GIVEN ENTRIES:
↓↓↓
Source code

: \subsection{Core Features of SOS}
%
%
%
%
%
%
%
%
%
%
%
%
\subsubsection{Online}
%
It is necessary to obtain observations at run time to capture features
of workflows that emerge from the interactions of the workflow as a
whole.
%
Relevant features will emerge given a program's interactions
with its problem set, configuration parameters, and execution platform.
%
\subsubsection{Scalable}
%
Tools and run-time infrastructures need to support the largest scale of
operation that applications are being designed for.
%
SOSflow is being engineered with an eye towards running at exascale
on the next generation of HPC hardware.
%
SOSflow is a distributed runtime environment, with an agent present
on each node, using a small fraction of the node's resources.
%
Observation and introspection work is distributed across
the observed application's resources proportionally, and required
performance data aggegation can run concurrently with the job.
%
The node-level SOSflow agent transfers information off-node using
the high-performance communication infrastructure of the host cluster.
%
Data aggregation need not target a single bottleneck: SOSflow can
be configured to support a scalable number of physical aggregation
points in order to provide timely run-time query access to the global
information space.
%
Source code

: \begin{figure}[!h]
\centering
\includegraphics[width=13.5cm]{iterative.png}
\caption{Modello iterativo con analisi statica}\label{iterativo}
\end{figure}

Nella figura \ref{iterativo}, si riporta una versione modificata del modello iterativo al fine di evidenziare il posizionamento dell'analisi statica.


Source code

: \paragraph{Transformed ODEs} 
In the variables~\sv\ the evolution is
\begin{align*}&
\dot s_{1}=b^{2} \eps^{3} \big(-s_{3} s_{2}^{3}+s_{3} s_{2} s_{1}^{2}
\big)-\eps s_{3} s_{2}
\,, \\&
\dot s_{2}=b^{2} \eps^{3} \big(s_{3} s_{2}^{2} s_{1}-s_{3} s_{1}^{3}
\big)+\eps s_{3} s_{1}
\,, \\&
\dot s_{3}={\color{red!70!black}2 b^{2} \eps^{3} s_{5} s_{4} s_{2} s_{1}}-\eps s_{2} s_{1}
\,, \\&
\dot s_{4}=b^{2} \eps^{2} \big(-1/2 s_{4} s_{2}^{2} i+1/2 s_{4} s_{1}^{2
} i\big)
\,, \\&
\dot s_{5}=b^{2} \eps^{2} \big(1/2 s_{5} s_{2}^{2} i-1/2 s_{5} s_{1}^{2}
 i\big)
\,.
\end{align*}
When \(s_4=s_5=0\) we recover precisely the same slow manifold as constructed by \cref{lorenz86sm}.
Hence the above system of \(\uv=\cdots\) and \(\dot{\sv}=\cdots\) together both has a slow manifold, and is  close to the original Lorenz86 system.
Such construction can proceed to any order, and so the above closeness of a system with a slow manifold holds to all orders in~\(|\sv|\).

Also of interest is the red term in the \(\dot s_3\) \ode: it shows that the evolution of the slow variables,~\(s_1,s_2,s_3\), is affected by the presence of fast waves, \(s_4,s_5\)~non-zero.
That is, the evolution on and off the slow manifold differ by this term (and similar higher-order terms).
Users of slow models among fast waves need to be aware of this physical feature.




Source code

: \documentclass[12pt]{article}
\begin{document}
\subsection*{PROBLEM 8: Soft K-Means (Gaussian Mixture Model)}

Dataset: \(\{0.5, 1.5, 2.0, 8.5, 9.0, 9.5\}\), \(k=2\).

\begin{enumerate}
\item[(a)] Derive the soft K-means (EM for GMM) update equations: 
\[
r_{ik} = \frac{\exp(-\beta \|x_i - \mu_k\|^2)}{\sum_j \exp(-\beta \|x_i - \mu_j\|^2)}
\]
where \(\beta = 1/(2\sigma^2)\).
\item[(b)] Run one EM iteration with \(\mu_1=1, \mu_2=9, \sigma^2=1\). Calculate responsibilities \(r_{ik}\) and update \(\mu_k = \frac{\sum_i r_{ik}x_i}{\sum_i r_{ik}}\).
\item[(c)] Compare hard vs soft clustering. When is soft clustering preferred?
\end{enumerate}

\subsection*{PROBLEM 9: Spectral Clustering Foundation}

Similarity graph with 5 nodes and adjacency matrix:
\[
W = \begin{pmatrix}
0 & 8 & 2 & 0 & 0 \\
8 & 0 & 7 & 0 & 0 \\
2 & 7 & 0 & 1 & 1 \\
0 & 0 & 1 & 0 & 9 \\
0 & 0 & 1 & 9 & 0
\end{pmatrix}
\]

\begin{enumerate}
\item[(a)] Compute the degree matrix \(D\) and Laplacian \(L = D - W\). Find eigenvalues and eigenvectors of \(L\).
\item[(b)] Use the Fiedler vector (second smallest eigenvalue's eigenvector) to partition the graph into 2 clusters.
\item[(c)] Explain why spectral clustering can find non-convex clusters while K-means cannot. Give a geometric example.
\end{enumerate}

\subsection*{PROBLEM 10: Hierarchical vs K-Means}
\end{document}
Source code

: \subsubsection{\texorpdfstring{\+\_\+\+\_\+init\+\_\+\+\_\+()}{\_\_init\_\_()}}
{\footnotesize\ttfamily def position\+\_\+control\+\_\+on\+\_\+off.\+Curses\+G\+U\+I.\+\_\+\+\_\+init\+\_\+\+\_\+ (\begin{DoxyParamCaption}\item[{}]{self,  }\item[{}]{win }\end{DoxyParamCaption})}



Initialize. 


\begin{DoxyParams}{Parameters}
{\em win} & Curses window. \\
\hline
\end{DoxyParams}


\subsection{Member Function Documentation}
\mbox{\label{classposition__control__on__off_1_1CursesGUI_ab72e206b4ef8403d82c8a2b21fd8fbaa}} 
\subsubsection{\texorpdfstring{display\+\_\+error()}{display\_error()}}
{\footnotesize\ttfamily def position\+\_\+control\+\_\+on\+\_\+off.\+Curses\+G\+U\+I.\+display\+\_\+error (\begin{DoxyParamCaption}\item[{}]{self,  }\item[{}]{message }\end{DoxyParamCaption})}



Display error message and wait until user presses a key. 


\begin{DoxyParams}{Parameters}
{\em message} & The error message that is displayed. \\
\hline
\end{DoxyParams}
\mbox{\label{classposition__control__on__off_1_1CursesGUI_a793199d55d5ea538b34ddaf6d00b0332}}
↑↑↑
↓↓↓
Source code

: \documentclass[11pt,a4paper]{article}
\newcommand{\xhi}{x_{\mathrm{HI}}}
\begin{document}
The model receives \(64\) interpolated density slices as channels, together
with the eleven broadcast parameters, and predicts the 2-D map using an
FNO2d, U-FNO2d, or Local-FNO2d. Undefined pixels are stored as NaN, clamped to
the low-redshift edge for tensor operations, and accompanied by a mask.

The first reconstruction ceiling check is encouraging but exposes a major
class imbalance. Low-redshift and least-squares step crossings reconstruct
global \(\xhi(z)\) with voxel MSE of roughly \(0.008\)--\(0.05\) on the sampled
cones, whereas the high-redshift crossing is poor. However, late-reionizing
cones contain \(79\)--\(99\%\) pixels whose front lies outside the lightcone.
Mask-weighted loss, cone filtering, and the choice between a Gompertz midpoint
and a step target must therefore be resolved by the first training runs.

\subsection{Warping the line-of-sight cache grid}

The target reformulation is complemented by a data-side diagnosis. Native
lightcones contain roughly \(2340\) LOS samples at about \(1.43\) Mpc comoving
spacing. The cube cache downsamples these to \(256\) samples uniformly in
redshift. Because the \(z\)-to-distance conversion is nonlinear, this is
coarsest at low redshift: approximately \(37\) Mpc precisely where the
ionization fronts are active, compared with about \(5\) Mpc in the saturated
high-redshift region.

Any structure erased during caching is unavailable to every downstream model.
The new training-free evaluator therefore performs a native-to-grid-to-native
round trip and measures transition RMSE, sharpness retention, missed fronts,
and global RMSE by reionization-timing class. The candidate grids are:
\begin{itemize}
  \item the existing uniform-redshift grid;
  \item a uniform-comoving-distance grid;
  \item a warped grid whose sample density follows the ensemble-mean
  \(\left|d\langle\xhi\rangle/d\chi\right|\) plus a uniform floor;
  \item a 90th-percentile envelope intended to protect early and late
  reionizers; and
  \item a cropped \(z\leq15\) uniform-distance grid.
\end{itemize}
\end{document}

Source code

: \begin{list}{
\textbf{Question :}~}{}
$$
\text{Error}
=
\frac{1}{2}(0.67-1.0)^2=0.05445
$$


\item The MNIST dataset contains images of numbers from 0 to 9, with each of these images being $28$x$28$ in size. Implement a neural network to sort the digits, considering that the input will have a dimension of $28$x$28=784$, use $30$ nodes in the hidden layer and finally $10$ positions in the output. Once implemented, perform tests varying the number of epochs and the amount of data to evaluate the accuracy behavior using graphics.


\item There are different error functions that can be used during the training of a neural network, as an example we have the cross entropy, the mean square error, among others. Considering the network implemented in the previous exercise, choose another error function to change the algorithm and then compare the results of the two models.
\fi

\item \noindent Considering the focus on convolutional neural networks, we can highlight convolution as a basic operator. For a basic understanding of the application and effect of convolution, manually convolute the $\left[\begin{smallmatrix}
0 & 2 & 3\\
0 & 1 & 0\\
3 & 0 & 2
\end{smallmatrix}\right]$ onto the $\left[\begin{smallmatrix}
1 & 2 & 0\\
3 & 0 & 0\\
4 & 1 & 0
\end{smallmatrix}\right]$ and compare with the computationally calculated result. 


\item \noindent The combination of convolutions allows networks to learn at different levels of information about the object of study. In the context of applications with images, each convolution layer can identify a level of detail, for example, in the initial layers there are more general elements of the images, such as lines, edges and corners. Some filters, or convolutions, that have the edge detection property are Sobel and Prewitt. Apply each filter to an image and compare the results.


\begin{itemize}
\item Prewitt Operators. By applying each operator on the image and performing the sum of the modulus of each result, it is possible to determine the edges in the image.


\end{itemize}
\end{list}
↑↑↑
↓↓↓
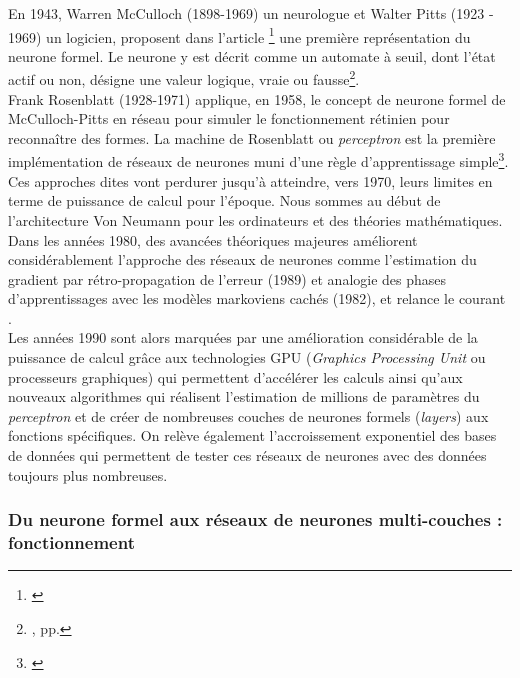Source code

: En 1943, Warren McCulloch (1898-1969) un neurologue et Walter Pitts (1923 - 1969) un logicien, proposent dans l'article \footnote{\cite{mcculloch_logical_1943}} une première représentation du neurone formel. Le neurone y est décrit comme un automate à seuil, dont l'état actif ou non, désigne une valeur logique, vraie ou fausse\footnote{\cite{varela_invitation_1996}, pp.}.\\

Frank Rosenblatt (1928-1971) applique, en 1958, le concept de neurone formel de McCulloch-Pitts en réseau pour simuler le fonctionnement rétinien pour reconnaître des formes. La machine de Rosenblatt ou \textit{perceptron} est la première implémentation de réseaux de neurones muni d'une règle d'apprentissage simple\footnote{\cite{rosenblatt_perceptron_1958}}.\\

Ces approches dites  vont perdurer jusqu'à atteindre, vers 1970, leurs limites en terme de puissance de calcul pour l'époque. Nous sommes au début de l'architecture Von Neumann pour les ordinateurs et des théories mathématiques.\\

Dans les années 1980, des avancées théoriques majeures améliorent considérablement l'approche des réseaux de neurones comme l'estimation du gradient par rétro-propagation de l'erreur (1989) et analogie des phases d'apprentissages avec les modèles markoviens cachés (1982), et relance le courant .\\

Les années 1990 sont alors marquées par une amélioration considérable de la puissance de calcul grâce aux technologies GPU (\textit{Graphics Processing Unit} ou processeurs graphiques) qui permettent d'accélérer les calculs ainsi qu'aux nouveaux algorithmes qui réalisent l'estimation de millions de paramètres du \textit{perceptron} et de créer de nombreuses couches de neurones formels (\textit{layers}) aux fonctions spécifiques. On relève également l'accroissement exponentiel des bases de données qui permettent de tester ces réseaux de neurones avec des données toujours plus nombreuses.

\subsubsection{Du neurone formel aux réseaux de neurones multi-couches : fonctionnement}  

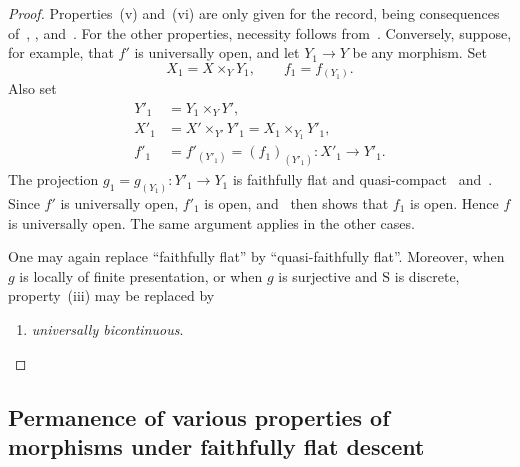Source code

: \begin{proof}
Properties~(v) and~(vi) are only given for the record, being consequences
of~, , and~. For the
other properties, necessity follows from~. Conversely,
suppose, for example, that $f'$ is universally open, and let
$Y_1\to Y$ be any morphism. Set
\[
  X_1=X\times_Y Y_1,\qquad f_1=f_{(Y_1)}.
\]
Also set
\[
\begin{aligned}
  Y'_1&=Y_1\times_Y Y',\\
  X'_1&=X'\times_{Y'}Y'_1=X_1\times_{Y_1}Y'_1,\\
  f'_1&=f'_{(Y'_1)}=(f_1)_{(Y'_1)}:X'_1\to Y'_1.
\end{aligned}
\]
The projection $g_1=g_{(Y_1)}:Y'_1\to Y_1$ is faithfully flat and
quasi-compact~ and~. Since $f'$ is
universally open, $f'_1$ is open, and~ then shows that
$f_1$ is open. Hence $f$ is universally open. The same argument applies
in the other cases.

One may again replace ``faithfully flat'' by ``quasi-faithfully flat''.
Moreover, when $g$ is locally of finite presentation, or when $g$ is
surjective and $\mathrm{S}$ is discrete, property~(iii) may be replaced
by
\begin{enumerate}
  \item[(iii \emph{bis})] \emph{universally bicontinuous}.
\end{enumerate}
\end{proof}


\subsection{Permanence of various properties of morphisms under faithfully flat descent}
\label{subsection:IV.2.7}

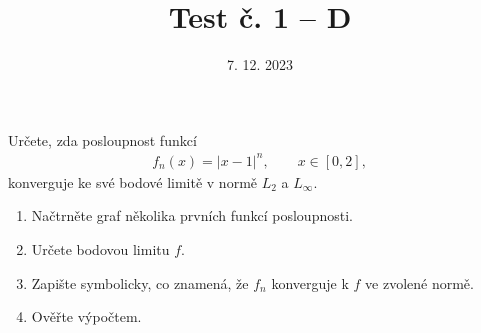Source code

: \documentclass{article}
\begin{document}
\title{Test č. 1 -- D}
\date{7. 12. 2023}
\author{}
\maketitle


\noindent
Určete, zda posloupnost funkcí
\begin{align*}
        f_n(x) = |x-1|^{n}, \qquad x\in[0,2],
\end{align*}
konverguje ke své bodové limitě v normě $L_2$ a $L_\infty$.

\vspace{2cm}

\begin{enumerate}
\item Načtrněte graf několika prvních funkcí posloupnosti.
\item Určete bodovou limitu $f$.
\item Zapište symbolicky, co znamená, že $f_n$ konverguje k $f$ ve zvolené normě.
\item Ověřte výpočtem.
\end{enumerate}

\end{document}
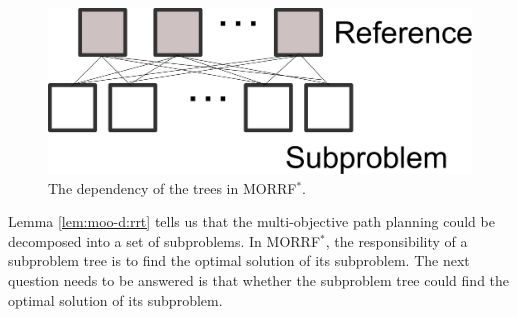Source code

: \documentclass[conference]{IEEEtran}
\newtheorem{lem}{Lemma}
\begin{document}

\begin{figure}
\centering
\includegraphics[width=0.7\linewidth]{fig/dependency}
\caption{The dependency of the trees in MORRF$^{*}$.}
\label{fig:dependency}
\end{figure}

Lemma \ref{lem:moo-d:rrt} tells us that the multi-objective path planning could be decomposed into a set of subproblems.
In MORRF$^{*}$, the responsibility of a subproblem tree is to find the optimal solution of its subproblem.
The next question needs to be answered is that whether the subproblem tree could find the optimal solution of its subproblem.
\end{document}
↑↑↑
REQUIRED WORK: Show all lines above that contain "this".

ANSWER TO THE EXERCISE:
That is, the evolution on and off the slow manifold differ by this term (and similar higher-order terms).
Users of slow models among fast waves need to be aware of this physical feature.
redshift. Because the \(z\)-to-distance conversion is nonlinear, this is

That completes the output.